Scratchpad: A fresh look at cheese
Published 7:30 am Wednesday, November 14, 2018
- Features Editor Erick Bengel with cheese. Behold the power.
Cheese and I have a complicated history.
I was 19, sitting at a booth in a campus food court across from an exchange student from France, running my mouth a bit too much, perhaps, but somehow convincing myself she found my pimply American charm irresistible.
The conversation turned to cheese. I don’t recall how we got there, but once we arrived, there was no turning back.
Cheese is important to me, she said. Me, too, I replied.
See how much we have in common?? Look at us, having this meeting of minds, bridging the cultural gap, turning cheese — cheese! — into a viable topic of conversation. What shall we name our children?
She asked what kind of cheese I liked. I hadn’t counted on this level of depth.
“Uh, string cheese,” I said. That’s specific enough, right?
The look on her face was unmistakable: I’d either just said something extremely witty, or the opposite.
I asked what kind of cheese she enjoys. When she uttered the word “Camembert” in her worldly accent, I started to panic. Had I answered wrong just now? But … I mean … who doesn’t like string cheese?
That was our last conversation, about cheese or anything else.
If only I’d taken Marc Bates’ cheese tasting and appreciation class, which he recently held at Cannon Beach’s Tolovana Hall in partnership with Tolovana Arts Colony. I could have followed up with:
“Ah, but string cheese is nothing to snicker at. A pasta filata cheese, in the same family as cheddar, it’s an example of a hard cheese cooked at low temperatures and then stretched. So there.”
Basic cheese knowledge, like cheese itself, is something you think you can live without — but when you need it, it’s the most important thing to have handy.
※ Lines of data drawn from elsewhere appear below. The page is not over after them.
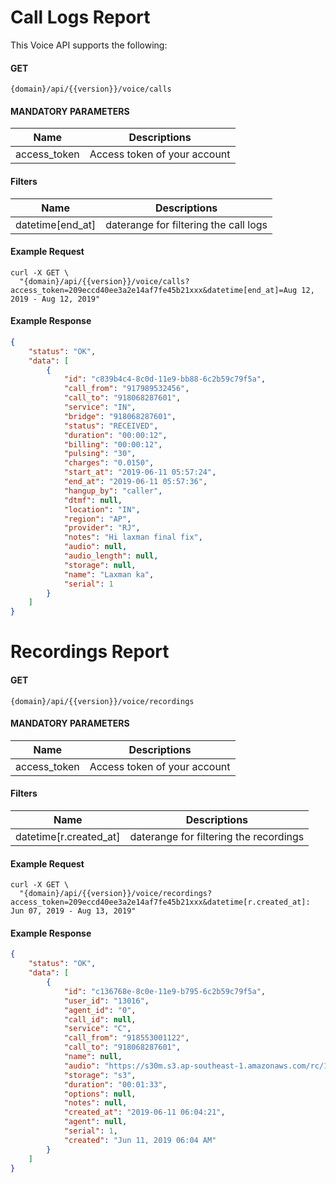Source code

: # Call Logs Report

This Voice API supports the following:

#### GET

```
{domain}/api/{{version}}/voice/calls
```

####  MANDATORY PARAMETERS

| Name     | Descriptions |
|----------|--------------|
| access_token | Access token of your account |


####  Filters

| Name     | Descriptions |
|----------|--------------|
| datetime[end_at] |  daterange for filtering the call logs | Ex: Aug 12, 2019 - Aug 12, 2019 |

#### Example Request

```
curl -X GET \
  "{domain}/api/{{version}}/voice/calls?access_token=209eccd40ee3a2e14af7fe45b21xxx&datetime[end_at]=Aug 12, 2019 - Aug 12, 2019"
```

#### Example Response

```json
{
    "status": "OK",
    "data": [
        {
            "id": "c839b4c4-8c0d-11e9-bb88-6c2b59c79f5a",
            "call_from": "917989532456",
            "call_to": "918068287601",
            "service": "IN",
            "bridge": "918068287601",
            "status": "RECEIVED",
            "duration": "00:00:12",
            "billing": "00:00:12",
            "pulsing": "30",
            "charges": "0.0150",
            "start_at": "2019-06-11 05:57:24",
            "end_at": "2019-06-11 05:57:36",
            "hangup_by": "caller",
            "dtmf": null,
            "location": "IN",
            "region": "AP",
            "provider": "RJ",
            "notes": "Hi laxman final fix",
            "audio": null,
            "audio_length": null,
            "storage": null,
            "name": "Laxman ka",
            "serial": 1
        }
    ]
}
```

# Recordings Report

#### GET

```
{domain}/api/{{version}}/voice/recordings
```

####  MANDATORY PARAMETERS

| Name     | Descriptions |
|----------|--------------|
| access_token | Access token of your account |


####  Filters

| Name     | Descriptions |
|----------|--------------|
| datetime[r.created_at] |  daterange for filtering the recordings | Ex: Aug 07, 2019 - Aug 13, 2019 |

#### Example Request

```
curl -X GET \
  "{domain}/api/{{version}}/voice/recordings?access_token=209eccd40ee3a2e14af7fe45b21xxx&datetime[r.created_at]: Jun 07, 2019 - Aug 13, 2019"
```

#### Example Response

```json
{
    "status": "OK",
    "data": [
        {
            "id": "c136768e-8c0e-11e9-b795-6c2b59c79f5a",
            "user_id": "13016",
            "agent_id": "0",
            "call_id": null,
            "service": "C",
            "call_from": "918553001122",
            "call_to": "918068287601",
            "name": null,
            "audio": "https://s30m.s3.ap-southeast-1.amazonaws.com/rc/190624/c-9180682876012-11061911.mp3?X-Amz-Content-Sha256=UNSIGNED-PAYLOAD&X-Amz-Algorithm=AWS4-HMAC-SHA256&X-Amz-Credential=AKIAITXHQTJADVE4ZNPA%2F20190813%2Fap-southeast-1%2Fs3%2Faws4_request&X-Amz-Date=20190813T112154Z&X-Amz-SignedHeaders=host&X-Amz-Expires=3600&X-Amz-Signature=2c5a05b7b7dcf9e6d288a0828a4acc69d357da008d28dac7f424d940792d8a6f",
            "storage": "s3",
            "duration": "00:01:33",
            "options": null,
            "notes": null,
            "created_at": "2019-06-11 06:04:21",
            "agent": null,
            "serial": 1,
            "created": "Jun 11, 2019 06:04 AM"
        }
    ]
}
```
And, also like cheese, no matter how much you have, you can always have more.
Bates, a cheesemaker and World Cheese Championship judge, is known as “The Cheese Guy.”
At most cheese competitions, Bates and other judges begin at 100 points, the maximum amount, then dock points based on aroma, flavor, texture and body, appearance and rind development. “Most of what we do is, we take points off,” he said.
As my tablemate noted, it’s as if cheese judges begin with a perfect cheese in mind that humans can only screw up in the real world. We mortals can merely produce inferior copies of some Platonic form of Cheese.
But cheese takes so many forms that to speak of “cheese” generically is almost to betray one’s ignorance.
Before us were plates of medium cheddars, then plates of fresh cheeses (Chevre and Halloumi), heat- and acid-precipitated cheeses (Paneer), soft ripened cheese (Beach Bleu), semi-hard cheese (Boerencase) and hard cheeses (Provolone, Reading and Cougar Gold).
I’d hoped that in the years since my encounter with that exchange student my taste had matured like the hard nugget of 10-year-old Cougar Gold — refined, cultured, a little funky.
But as Bates analyzed the cheese samples — noting acidity up front, bitter aftertastes and undertones I failed to pick up on — I realized I still have a dull and impatient palate. Deep down, the starving student in me still values quantity over quality. Not content with appreciating the cheese in front of me, I always want to appreciate more cheese. All the cheese.